Essay on Electronic Road Pricing

Submitted By zenkir
Words: 602
Pages: 3

Electronic Road Pricing.
Electronic Road Pricing system known as ERP was introduced in Singapore in September 1998 in order to tackle problems of over-congested roads. The scheme consists of ERP gantries located at all roads linking into Singapore's central business district. They are also located along the expressways and arterial roads with heavy traffic to discourage usage during peak hours. The gantry system is actually a system of sensors on 2 gantries, one in front of the other. Cameras are also attached to the gantries to capture the rear license plate numbers of vehicles. Currently, there are 80 ERP gantries in Singapore. A device known as an In-vehicle Unit (IU) is affixed on the lower right corner of the front windscreen within sight of the driver, in which a stored-value card, the CashCard, is inserted for payment of the road usage charges. The second generation IU accepts Contactless NETS CashCard and EZ-Link. The cost of an IU is S$150. It is mandatory for all Singapore-registered vehicles to be fitted with an IU if they wish to use the priced roads. When a vehicle equipped with an IU passes under an ERP gantry, a road usage charge is deducted from the CashCard in the IU. Sensors installed on the gantries communicate with the IU via a dedicated short-range communication system, and the deducted amount is displayed to the driver on an LCD screen of the IU. The charge for passing through a gantry depends on the location and time, the peak hour being the most expensive. If a vehicle owner does not have sufficient value in their CashCard (or EZ-Link) when passing through an ERP, the owner receives a fine by post within two weeks.
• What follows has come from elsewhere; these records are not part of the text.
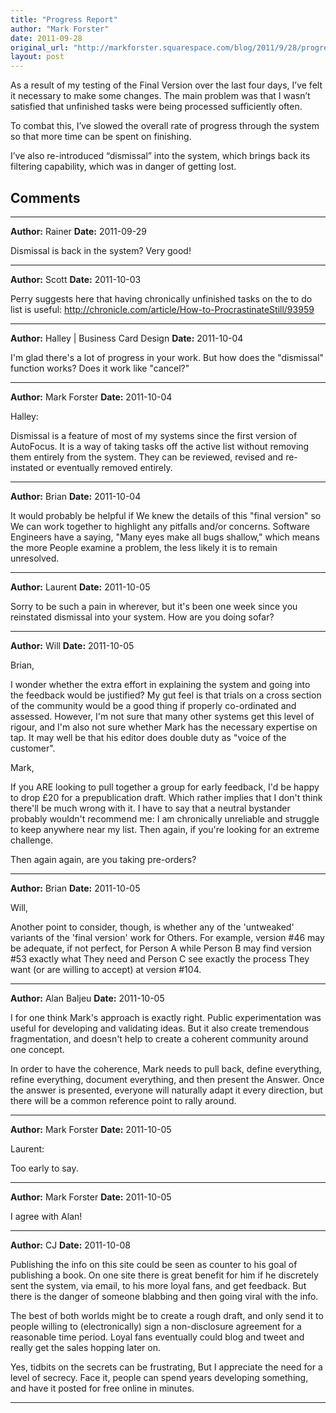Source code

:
 ```yaml
---
title: "Progress Report"
author: "Mark Forster"
date: 2011-09-28
original_url: "http://markforster.squarespace.com/blog/2011/9/28/progress-report.html"
layout: post
---
```


As a result of my testing of the Final Version over the last four days, I’ve felt it necessary to make some changes. The main problem was that I wasn’t satisfied that unfinished tasks were being processed sufficiently often.

To combat this, I’ve slowed the overall rate of progress through the system so that more time can be spent on finishing.

I’ve also re-introduced “dismissal” into the system, which brings back its filtering capability, which was in danger of getting lost.


## Comments

---

**Author:** Rainer
**Date:** 2011-09-29

Dismissal is back in the system? Very good!

---

**Author:** Scott
**Date:** 2011-10-03

Perry suggests here that having chronically unfinished tasks on the to do list is useful: <http://chronicle.com/article/How-to-ProcrastinateStill/93959>

---

**Author:** Halley | Business Card Design
**Date:** 2011-10-04

I'm glad there's a lot of progress in your work. But how does the "dismissal" function works? Does it work like "cancel?"

---

**Author:** Mark Forster
**Date:** 2011-10-04

Halley:  
  
Dismissal is a feature of most of my systems since the first version of AutoFocus. It is a way of taking tasks off the active list without removing them entirely from the system. They can be reviewed, revised and re-instated or eventually removed entirely.

---

**Author:** Brian
**Date:** 2011-10-04

It would probably be helpful if We knew the details of this "final version" so We can work together to highlight any pitfalls and/or concerns. Software Engineers have a saying, "Many eyes make all bugs shallow," which means the more People examine a problem, the less likely it is to remain unresolved.

---

**Author:** Laurent
**Date:** 2011-10-05

Sorry to be such a pain in wherever, but it's been one week since you reinstated dismissal into your system. How are you doing sofar?

---

**Author:** Will
**Date:** 2011-10-05

Brian,  
  
I wonder whether the extra effort in explaining the system and going into the feedback would be justified? My gut feel is that trials on a cross section of the community would be a good thing if properly co-ordinated and assessed. However, I'm not sure that many other systems get this level of rigour, and I'm also not sure whether Mark has the necessary expertise on tap. It may well be that his editor does double duty as "voice of the customer".  
  
Mark,  
  
If you ARE looking to pull together a group for early feedback, I'd be happy to drop £20 for a prepublication draft. Which rather implies that I don't think there'll be much wrong with it. I have to say that a neutral bystander probably wouldn't recommend me: I am chronically unreliable and struggle to keep anywhere near my list. Then again, if you're looking for an extreme challenge.  
  
Then again again, are you taking pre-orders?

---

**Author:** Brian
**Date:** 2011-10-05

Will,  
  
Another point to consider, though, is whether any of the 'untweaked' variants of the 'final version' work for Others. For example, version #46 may be adequate, if not perfect, for Person A while Person B may find version #53 exactly what They need and Person C see exactly the process They want (or are willing to accept) at version #104.

---

**Author:** Alan Baljeu
**Date:** 2011-10-05

I for one think Mark's approach is exactly right. Public experimentation was useful for developing and validating ideas. But it also create tremendous fragmentation, and doesn't help to create a coherent community around one concept.   
  
In order to have the coherence, Mark needs to pull back, define everything, refine everything, document everything, and then present the Answer. Once the answer is presented, everyone will naturally adapt it every direction, but there will be a common reference point to rally around.

---

**Author:** Mark Forster
**Date:** 2011-10-05

Laurent:  
  
Too early to say.

---

**Author:** Mark Forster
**Date:** 2011-10-05

I agree with Alan!

---

**Author:** CJ
**Date:** 2011-10-08

Publishing the info on this site could be seen as counter to his goal of publishing a book. On one site there is great benefit for him if he discretely sent the system, via email, to his more loyal fans, and get feedback. But there is the danger of someone blabbing and then going viral with the info.   
  
The best of both worlds might be to create a rough draft, and only send it to people willing to (electronically) sign a non-disclosure agreement for a reasonable time period. Loyal fans eventually could blog and tweet and really get the sales hopping later on.  
  
Yes, tidbits on the secrets can be frustrating, But I appreciate the need for a level of secrecy. Face it, people can spend years developing something, and have it posted for free online in minutes.

---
Since the introduction of a new scheme took place the system has shown some reasonable impact upon the overall level of congestion. The LTA(Land Transport Authority) reported that road traffic decreased by nearly 25,000 vehicles during peak hours, with average road speeds increasing by about 20%. Within the restricted zone itself, traffic has gone down by about 13% during ERP operational hours, with vehicle numbers dropping from 270,000 to 235,000. It has been observed that car-pooling has increased, while the hours of peak vehicular traffic has also gradually eased and spread into off-peak hours, suggesting a more productive use of road space.